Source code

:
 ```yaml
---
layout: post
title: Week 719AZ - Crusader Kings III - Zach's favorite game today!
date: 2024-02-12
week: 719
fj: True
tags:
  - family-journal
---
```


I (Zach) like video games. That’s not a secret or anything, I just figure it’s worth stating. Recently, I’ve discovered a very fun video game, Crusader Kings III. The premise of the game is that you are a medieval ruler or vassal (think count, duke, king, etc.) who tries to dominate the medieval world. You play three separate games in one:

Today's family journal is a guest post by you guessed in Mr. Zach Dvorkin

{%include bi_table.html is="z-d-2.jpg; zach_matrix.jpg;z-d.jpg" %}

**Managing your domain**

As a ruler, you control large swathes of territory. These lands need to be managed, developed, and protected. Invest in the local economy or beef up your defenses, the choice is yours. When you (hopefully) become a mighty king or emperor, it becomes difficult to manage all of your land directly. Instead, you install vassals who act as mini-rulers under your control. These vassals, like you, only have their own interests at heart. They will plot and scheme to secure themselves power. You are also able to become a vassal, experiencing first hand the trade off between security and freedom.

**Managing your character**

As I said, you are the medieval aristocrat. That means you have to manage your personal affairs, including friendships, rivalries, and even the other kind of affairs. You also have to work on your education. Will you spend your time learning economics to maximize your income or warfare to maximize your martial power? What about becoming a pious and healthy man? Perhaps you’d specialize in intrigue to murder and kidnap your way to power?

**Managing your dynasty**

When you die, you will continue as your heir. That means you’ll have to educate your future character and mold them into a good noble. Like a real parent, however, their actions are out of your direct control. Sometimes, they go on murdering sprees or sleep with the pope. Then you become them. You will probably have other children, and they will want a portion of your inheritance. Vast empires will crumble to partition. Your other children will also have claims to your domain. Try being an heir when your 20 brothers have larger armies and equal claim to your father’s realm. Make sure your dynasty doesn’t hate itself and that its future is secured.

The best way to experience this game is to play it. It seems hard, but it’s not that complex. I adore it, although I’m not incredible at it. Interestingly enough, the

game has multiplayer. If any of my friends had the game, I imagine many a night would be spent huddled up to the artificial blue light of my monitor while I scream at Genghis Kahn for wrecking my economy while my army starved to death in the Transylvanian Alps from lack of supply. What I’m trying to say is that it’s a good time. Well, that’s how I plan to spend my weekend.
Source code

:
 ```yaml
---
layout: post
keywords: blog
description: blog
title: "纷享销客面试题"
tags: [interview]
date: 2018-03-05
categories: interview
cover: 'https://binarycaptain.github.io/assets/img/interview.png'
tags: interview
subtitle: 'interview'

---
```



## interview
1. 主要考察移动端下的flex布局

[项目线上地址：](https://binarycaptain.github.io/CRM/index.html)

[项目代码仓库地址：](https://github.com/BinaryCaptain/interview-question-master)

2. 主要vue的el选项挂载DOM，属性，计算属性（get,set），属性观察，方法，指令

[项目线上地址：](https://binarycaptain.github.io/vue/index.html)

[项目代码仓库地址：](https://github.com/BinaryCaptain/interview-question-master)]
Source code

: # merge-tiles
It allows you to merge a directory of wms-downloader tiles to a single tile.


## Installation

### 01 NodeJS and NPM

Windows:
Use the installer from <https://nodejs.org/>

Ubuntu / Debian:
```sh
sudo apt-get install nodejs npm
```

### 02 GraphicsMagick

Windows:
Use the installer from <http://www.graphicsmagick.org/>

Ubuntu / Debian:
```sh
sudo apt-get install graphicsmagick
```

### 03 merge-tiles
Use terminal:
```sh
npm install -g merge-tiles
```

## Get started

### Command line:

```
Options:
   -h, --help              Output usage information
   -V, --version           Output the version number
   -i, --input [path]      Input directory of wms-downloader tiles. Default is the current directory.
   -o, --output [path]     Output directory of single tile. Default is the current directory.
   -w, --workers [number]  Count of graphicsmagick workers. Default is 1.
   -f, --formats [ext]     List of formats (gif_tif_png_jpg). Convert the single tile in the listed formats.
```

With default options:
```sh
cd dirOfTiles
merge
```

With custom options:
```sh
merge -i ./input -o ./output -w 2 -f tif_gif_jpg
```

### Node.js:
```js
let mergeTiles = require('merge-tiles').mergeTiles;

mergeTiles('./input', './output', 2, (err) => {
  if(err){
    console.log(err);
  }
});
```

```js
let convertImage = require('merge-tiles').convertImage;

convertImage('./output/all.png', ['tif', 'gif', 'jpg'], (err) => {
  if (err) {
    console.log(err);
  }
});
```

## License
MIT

◇ ◇ ◇ ◇ ◇

**Exercise prompt**
Say how many lines in the records hold the word "good", giving the number by itself.

**Result of the exercise**
2